[Trigger warning: youth suicide]
In another of his copy-paste jobs (because he just won’t learn) Bob McCoskrie quotes the following:
Much to the dismay of ardent feminists, many states already have on the books so-called parental involvement laws, decrees which require a girl to notify a parent, guardian, or other approved adult or family member before she can obtain an abortion.
A new study by Joseph Sabia and Daniel Rees, researchers from San Diego State University and the University of Colorado, Denver, gives further evidence in support of such laws. States that have parental notification laws, they find, also see a drop in the suicide rate of girls ages 15 through 17.
What’s wrong with this “analysis”?
If your first guess was “anyone who uses the phrase “ardent feminist” isn’t exactly unbiased”, you get a foetus-shaped cookie covered in blood-sprinkles.
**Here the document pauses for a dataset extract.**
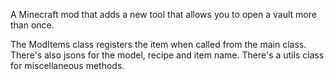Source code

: A Minecraft mod that adds a new tool that allows you to open a vault more than once.

The ModItems class registers the item when called from the main class. There's also jsons for the model, recipe and item name. There's a utils class for miscellaneous methods.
Now, here’s a link to the actual article, because Bob’s penis doesn’t deserve pageviews. What jumps out at you from that? Is it this bit at the end?
This article has been republished with permission from The Family in America, a publication of The Howard Center. The Howard Center is a MercatorNet partner site.
Have another foetus-shaped cookie with a red-licorice umbilical.
But who is “The Howard Center”? If the URL of “profam.org” doesn’t give enough of a hint, here’s what they say about themselves:
Introducing The World Congress of Families
We affirm that the natural human family is established by the Creator and essential to good society.
The “Natural” Family and Society
The natural family is the fundamental social unit, inscribed in human nature, and centered on the voluntary union of a man and a woman in the lifelong covenant of marriage. The natural family is defined by marriage, procreation and, in some cultures, adoption. Free, secure and stable families that welcome children are necessary for healthy society. The society that abandons the natural family as the norm is destined for chaos and suffering.
Oh! They’re extremist Christians! Who would have thought?
And the actual study they’re citing? Why, that’s here. It’s okay, Bob, we already knew that the concept of linking to primary sources so people can make up their own minds is alien to you.
I am no stats nerd, and I welcome any who are to provide their own commentary on the math. But here’s the thing:
Poisson estimates indicate that the adoption of a parental involvement law is associated with an 11%–21% decrease in the number of 15- through 17-year-old females who commit suicide. … we conclude that these estimates likely reflect a causal relationship, but note that its magnitude appears to be modest: for an average-sized state, an 11% decrease in the number of 15- through 17-year-old females who commit suicide translates into 0.79 fewer suicides per year, while a 21% decrease translates into 1.50 fewer suicides per year; ordinary least squares estimates confirm that only a small portion of the within-state variation in suicides among U.S. minors can be attributed to parental involvement laws.
Sure, the fundies have a good point when they say that every teen suicide prevented is a good thing (presuming it’s prevented because the teen in question chooses not to, and not because they’re locked in a basement by controlling parents). But we’re still talking about one less suicide a year. Not exactly a slam-dunk of a finding, that.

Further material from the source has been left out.